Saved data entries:
☆ ☆ ☆ ☆
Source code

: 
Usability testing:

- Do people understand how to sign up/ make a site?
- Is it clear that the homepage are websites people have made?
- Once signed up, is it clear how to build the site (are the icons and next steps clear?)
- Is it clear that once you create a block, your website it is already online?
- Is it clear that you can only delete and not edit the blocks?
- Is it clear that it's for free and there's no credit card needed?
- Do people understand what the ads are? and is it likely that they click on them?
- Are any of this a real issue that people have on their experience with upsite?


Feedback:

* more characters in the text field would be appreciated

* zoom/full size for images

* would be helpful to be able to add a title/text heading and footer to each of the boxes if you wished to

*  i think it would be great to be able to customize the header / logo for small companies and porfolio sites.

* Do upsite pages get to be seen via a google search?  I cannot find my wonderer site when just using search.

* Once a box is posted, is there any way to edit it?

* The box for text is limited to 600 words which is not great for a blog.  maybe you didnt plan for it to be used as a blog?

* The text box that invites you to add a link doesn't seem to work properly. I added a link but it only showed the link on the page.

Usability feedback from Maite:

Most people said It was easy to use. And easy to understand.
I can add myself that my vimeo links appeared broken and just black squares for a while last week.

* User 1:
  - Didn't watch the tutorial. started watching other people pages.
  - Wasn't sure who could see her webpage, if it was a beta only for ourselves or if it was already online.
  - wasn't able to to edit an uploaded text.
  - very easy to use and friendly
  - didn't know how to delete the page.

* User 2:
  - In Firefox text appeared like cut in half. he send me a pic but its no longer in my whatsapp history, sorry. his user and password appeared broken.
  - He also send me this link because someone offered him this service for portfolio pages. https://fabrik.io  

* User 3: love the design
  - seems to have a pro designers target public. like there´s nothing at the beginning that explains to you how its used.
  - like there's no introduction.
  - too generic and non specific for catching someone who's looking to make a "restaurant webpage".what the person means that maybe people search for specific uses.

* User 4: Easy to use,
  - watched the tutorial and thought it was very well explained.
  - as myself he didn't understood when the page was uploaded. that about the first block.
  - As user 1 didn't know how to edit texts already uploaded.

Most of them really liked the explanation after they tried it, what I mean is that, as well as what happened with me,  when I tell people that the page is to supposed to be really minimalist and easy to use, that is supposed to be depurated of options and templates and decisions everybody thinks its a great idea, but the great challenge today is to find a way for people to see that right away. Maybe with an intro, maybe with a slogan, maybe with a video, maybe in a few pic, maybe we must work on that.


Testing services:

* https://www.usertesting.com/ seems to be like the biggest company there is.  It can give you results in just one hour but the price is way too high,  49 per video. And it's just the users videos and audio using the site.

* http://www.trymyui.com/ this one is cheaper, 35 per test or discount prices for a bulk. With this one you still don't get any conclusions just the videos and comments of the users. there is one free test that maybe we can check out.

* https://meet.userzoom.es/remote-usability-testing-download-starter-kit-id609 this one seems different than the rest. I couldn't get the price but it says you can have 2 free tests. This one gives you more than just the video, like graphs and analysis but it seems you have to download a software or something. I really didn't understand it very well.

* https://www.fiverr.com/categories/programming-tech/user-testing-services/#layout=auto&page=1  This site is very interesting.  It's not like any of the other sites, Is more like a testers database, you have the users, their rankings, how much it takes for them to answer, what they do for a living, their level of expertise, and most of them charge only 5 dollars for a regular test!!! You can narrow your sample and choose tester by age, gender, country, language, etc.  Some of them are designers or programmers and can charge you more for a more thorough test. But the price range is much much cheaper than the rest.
☆ ☆ ☆ ☆
Required action ▸
Copy out each line of the records where the string "myself" appears.

Final answer ▸
I can add myself that my vimeo links appeared broken and just black squares for a while last week.
  - as myself he didn't understood when the page was uploaded. that about the first block.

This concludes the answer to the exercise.